Exercise description: Examine the records and identify each line that includes the string "space". Copy those lines.
[[ Data records, beginning ]]
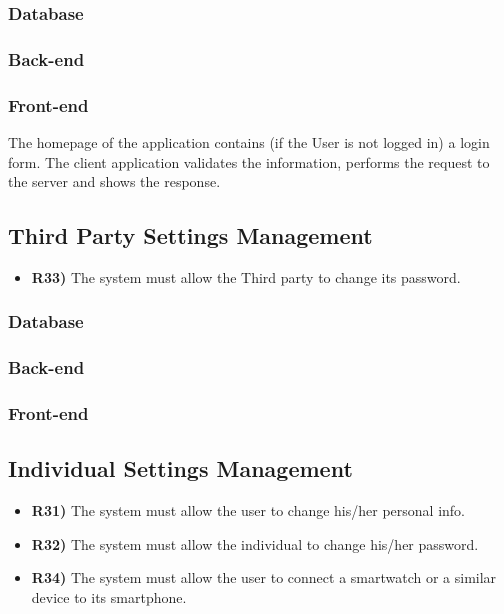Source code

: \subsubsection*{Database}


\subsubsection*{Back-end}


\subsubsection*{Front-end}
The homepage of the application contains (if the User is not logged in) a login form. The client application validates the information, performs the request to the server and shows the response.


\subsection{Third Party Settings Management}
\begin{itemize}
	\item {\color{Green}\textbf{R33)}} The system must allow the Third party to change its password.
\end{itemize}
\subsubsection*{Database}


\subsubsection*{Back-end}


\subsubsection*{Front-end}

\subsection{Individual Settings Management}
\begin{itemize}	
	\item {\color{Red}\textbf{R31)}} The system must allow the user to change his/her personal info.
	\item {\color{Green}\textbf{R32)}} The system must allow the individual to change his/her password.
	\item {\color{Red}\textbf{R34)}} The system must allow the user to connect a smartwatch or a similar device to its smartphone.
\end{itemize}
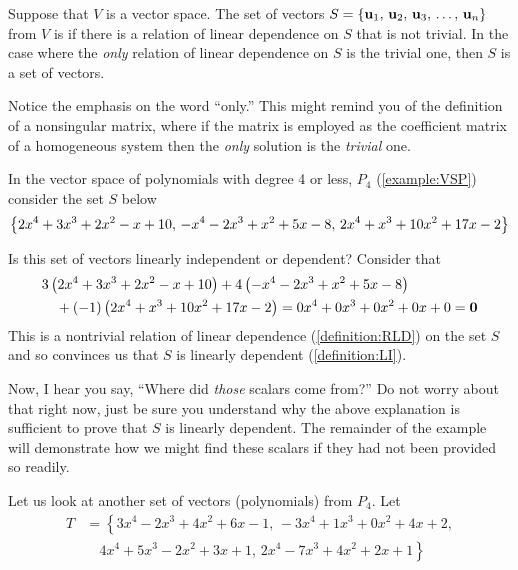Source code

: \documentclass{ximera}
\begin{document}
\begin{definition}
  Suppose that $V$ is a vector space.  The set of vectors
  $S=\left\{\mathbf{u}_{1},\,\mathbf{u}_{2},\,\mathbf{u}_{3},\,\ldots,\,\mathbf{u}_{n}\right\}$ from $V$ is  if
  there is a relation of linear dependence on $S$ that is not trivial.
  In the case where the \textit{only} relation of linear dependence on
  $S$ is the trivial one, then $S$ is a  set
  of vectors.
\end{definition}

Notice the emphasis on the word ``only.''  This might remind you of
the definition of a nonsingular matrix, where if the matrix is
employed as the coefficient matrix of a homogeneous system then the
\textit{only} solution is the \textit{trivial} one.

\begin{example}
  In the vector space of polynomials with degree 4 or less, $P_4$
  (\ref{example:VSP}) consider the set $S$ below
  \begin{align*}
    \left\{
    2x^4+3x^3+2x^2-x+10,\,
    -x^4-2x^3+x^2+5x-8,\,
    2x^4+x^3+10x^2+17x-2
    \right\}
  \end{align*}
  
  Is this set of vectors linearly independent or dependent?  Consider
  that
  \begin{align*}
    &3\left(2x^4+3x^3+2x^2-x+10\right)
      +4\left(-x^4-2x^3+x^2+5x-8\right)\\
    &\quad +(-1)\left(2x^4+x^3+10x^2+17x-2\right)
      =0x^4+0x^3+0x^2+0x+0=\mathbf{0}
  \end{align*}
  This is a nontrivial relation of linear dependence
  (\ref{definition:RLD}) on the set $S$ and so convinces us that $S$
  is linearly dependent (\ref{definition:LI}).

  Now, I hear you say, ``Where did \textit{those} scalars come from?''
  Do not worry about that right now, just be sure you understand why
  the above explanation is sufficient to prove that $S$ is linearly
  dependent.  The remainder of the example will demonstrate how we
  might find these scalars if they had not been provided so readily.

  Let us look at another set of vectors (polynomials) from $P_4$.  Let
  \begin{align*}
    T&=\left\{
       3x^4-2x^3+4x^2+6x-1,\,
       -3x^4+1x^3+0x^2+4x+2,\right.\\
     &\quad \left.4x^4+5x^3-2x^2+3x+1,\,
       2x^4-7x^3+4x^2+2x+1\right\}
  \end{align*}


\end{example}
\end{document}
[[ Data records, end ]]
Response:
  Suppose that $V$ is a vector space.  The set of vectors
  In the vector space of polynomials with degree 4 or less, $P_4$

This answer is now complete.